> [Work task] Go through the entries below and collect each line with the string "Real" in it.

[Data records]
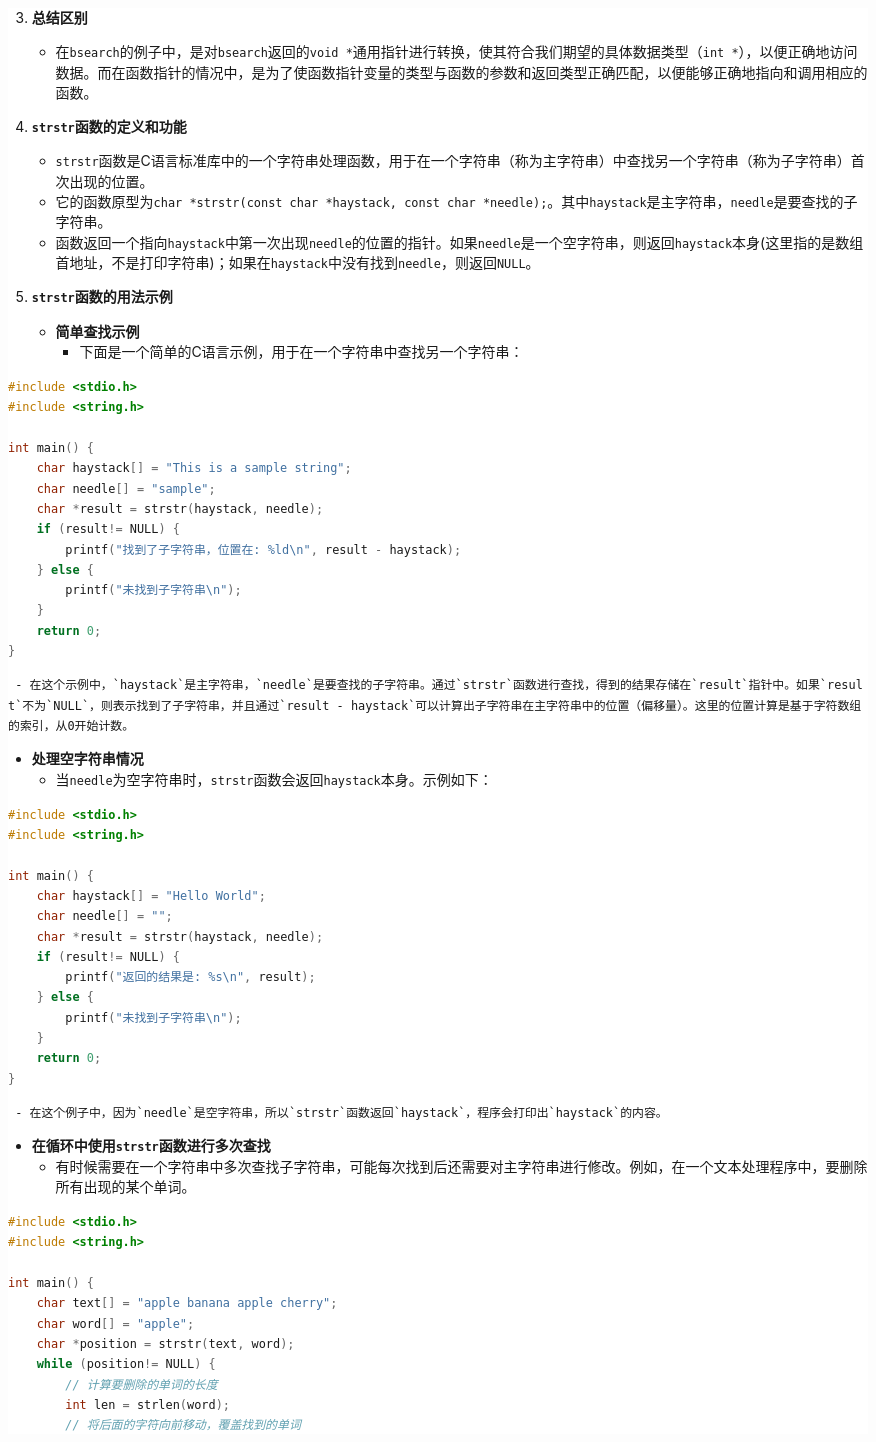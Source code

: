 3. **总结区别**
   - 在`bsearch`的例子中，是对`bsearch`返回的`void *`通用指针进行转换，使其符合我们期望的具体数据类型（`int *`），以便正确地访问数据。而在函数指针的情况中，是为了使函数指针变量的类型与函数的参数和返回类型正确匹配，以便能够正确地指向和调用相应的函数。
  
1. **`strstr`函数的定义和功能**
   - `strstr`函数是C语言标准库中的一个字符串处理函数，用于在一个字符串（称为主字符串）中查找另一个字符串（称为子字符串）首次出现的位置。
   - 它的函数原型为`char *strstr(const char *haystack, const char *needle);`。其中`haystack`是主字符串，`needle`是要查找的子字符串。
   - 函数返回一个指向`haystack`中第一次出现`needle`的位置的指针。如果`needle`是一个空字符串，则返回`haystack`本身(这里指的是数组首地址，不是打印字符串)；如果在`haystack`中没有找到`needle`，则返回`NULL`。

2. **`strstr`函数的用法示例**
   - **简单查找示例**
     - 下面是一个简单的C语言示例，用于在一个字符串中查找另一个字符串：
```c
#include <stdio.h>
#include <string.h>

int main() {
    char haystack[] = "This is a sample string";
    char needle[] = "sample";
    char *result = strstr(haystack, needle);
    if (result!= NULL) {
        printf("找到了子字符串，位置在: %ld\n", result - haystack);
    } else {
        printf("未找到子字符串\n");
    }
    return 0;
}
```
     - 在这个示例中，`haystack`是主字符串，`needle`是要查找的子字符串。通过`strstr`函数进行查找，得到的结果存储在`result`指针中。如果`result`不为`NULL`，则表示找到了子字符串，并且通过`result - haystack`可以计算出子字符串在主字符串中的位置（偏移量）。这里的位置计算是基于字符数组的索引，从0开始计数。
   - **处理空字符串情况**
     - 当`needle`为空字符串时，`strstr`函数会返回`haystack`本身。示例如下：
```c
#include <stdio.h>
#include <string.h>

int main() {
    char haystack[] = "Hello World";
    char needle[] = "";
    char *result = strstr(haystack, needle);
    if (result!= NULL) {
        printf("返回的结果是: %s\n", result);
    } else {
        printf("未找到子字符串\n");
    }
    return 0;
}
```
     - 在这个例子中，因为`needle`是空字符串，所以`strstr`函数返回`haystack`，程序会打印出`haystack`的内容。
   - **在循环中使用`strstr`函数进行多次查找**
     - 有时候需要在一个字符串中多次查找子字符串，可能每次找到后还需要对主字符串进行修改。例如，在一个文本处理程序中，要删除所有出现的某个单词。
```c
#include <stdio.h>
#include <string.h>

int main() {
    char text[] = "apple banana apple cherry";
    char word[] = "apple";
    char *position = strstr(text, word);
    while (position!= NULL) {
        // 计算要删除的单词的长度
        int len = strlen(word);
        // 将后面的字符向前移动，覆盖找到的单词
```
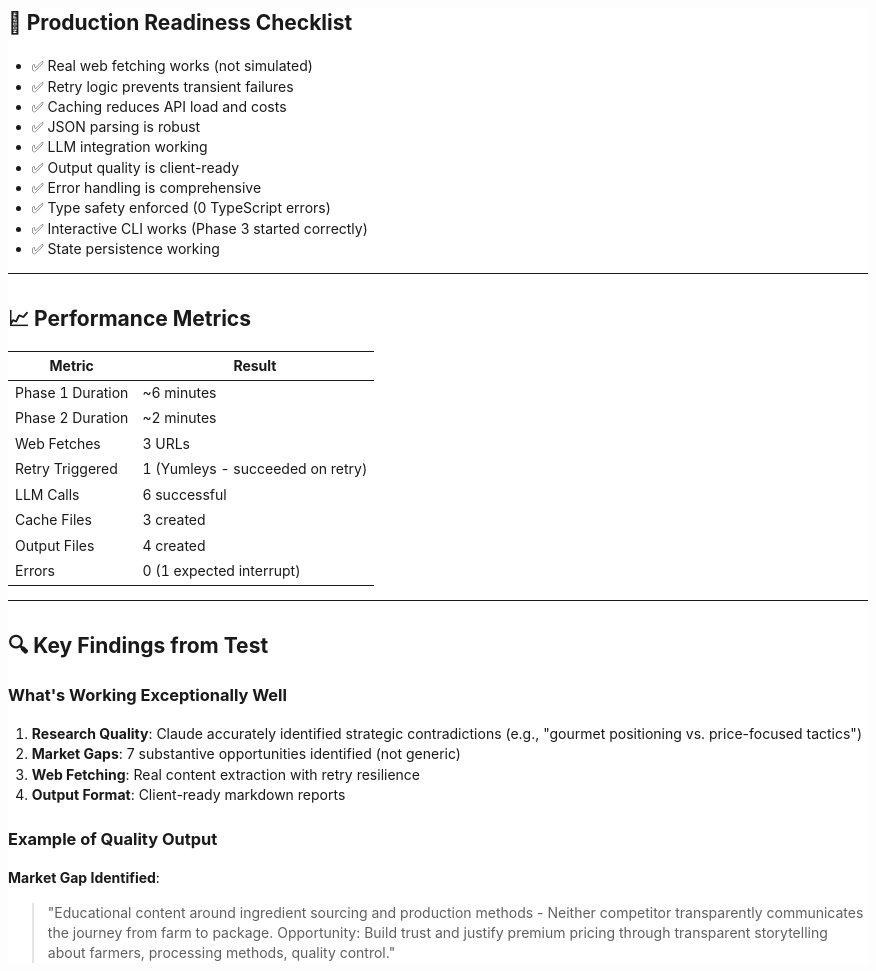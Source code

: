 ## 🚀 Production Readiness Checklist

- ✅ Real web fetching works (not simulated)
- ✅ Retry logic prevents transient failures
- ✅ Caching reduces API load and costs
- ✅ JSON parsing is robust
- ✅ LLM integration working
- ✅ Output quality is client-ready
- ✅ Error handling is comprehensive
- ✅ Type safety enforced (0 TypeScript errors)
- ✅ Interactive CLI works (Phase 3 started correctly)
- ✅ State persistence working

---

## 📈 Performance Metrics

| Metric | Result |
|--------|--------|
| Phase 1 Duration | ~6 minutes |
| Phase 2 Duration | ~2 minutes |
| Web Fetches | 3 URLs |
| Retry Triggered | 1 (Yumleys - succeeded on retry) |
| LLM Calls | 6 successful |
| Cache Files | 3 created |
| Output Files | 4 created |
| Errors | 0 (1 expected interrupt) |

---

## 🔍 Key Findings from Test

### What's Working Exceptionally Well

1. **Research Quality**: Claude accurately identified strategic contradictions (e.g., "gourmet positioning vs. price-focused tactics")
2. **Market Gaps**: 7 substantive opportunities identified (not generic)
3. **Web Fetching**: Real content extraction with retry resilience
4. **Output Format**: Client-ready markdown reports

### Example of Quality Output

**Market Gap Identified**:
> "Educational content around ingredient sourcing and production methods - Neither competitor transparently communicates the journey from farm to package. Opportunity: Build trust and justify premium pricing through transparent storytelling about farmers, processing methods, quality control."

> [Expected answer]
- ✅ Real web fetching works (not simulated)
3. **Web Fetching**: Real content extraction with retry resilience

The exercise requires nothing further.